UCL, Italian Seminar Room, Foster Court 351
Manoela Patti
(University of Catania)
“Porte aperte”: la mafia,
il fascismo e la polizia negli anni trenta
In 1925 Mussolini sent Prefect Cesare Mori to Sicily to defeat the
mafia. The outcome of the “Mori Operation” was a long series of trials,
concluded around 1932, which the regime exploited to celebrate its power
to defeat mafia and change Sicily. In reality, Mussolini and his prefect
Mori did not defeat the mafia, as a serious deterioration of public order in
the early 1930s made apparent.

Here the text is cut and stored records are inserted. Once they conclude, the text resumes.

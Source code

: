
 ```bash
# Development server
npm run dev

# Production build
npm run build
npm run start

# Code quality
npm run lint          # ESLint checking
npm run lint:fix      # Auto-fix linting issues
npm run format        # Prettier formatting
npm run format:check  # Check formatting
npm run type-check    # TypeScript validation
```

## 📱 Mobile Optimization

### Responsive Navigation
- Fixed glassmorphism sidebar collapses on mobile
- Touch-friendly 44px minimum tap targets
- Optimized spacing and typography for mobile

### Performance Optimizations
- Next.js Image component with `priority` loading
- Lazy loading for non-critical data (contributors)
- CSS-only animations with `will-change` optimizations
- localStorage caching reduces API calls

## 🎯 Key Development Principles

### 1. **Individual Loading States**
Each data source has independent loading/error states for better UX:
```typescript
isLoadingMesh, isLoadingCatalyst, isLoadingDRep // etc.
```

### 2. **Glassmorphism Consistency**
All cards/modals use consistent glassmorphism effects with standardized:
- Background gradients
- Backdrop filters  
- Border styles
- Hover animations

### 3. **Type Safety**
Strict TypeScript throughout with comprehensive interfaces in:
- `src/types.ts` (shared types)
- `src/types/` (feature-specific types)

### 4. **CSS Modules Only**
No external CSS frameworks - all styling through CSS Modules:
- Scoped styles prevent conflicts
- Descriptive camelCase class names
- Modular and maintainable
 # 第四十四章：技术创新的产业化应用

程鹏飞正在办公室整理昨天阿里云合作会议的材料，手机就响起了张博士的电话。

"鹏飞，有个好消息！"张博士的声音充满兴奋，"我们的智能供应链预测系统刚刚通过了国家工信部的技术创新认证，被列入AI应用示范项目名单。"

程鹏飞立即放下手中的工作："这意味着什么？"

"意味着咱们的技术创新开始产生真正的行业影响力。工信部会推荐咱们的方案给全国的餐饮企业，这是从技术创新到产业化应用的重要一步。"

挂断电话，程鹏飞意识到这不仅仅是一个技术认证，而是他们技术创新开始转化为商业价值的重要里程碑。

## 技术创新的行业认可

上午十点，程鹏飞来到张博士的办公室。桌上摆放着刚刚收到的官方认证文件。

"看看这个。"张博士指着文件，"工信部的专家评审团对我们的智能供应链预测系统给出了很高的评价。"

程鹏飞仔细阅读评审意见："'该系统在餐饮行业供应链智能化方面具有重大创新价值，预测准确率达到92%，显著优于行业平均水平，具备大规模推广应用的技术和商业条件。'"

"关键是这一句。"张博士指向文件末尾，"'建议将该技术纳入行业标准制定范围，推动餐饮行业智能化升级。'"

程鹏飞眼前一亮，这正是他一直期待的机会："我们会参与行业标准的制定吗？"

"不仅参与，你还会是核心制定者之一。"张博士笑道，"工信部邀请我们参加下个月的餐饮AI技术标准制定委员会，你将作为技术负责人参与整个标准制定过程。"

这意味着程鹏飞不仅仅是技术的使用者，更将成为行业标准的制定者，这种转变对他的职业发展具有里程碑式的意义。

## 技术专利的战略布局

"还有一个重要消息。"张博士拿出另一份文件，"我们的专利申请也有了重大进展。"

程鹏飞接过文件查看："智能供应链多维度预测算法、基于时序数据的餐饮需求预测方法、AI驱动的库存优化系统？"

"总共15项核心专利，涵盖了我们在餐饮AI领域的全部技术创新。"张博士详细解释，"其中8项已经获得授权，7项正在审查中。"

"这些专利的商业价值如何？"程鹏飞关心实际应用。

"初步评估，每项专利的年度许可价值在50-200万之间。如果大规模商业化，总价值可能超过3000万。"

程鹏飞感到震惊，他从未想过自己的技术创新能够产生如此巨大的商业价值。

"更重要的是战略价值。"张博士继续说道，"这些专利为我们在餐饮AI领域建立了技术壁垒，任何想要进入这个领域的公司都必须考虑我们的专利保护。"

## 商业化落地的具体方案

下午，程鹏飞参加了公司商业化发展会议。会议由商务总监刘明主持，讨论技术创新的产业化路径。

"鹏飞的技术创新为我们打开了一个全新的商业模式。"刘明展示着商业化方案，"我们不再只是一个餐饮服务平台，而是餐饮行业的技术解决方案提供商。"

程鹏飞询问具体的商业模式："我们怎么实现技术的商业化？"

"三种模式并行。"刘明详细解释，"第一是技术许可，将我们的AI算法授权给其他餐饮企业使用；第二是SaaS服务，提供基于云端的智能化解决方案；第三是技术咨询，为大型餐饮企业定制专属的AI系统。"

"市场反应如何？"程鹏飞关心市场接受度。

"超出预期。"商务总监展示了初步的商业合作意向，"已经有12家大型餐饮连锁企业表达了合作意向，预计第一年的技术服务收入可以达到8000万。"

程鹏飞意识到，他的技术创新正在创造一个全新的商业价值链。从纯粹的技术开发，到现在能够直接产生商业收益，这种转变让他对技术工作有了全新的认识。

Consequently, Fascism launched a new
anti-mafia campaign, conducted this time under a blanket of silence. This
“second” repression was entrusted by the regime to the Ispettorato
Generale di Pubblica Sicurezza per la Sicilia. The reports compiled by
this body during its investigations demonstrate that in the 1930s there
existed a mafia structure comparable to the one that emerged in the Maxitrial of the 1980s.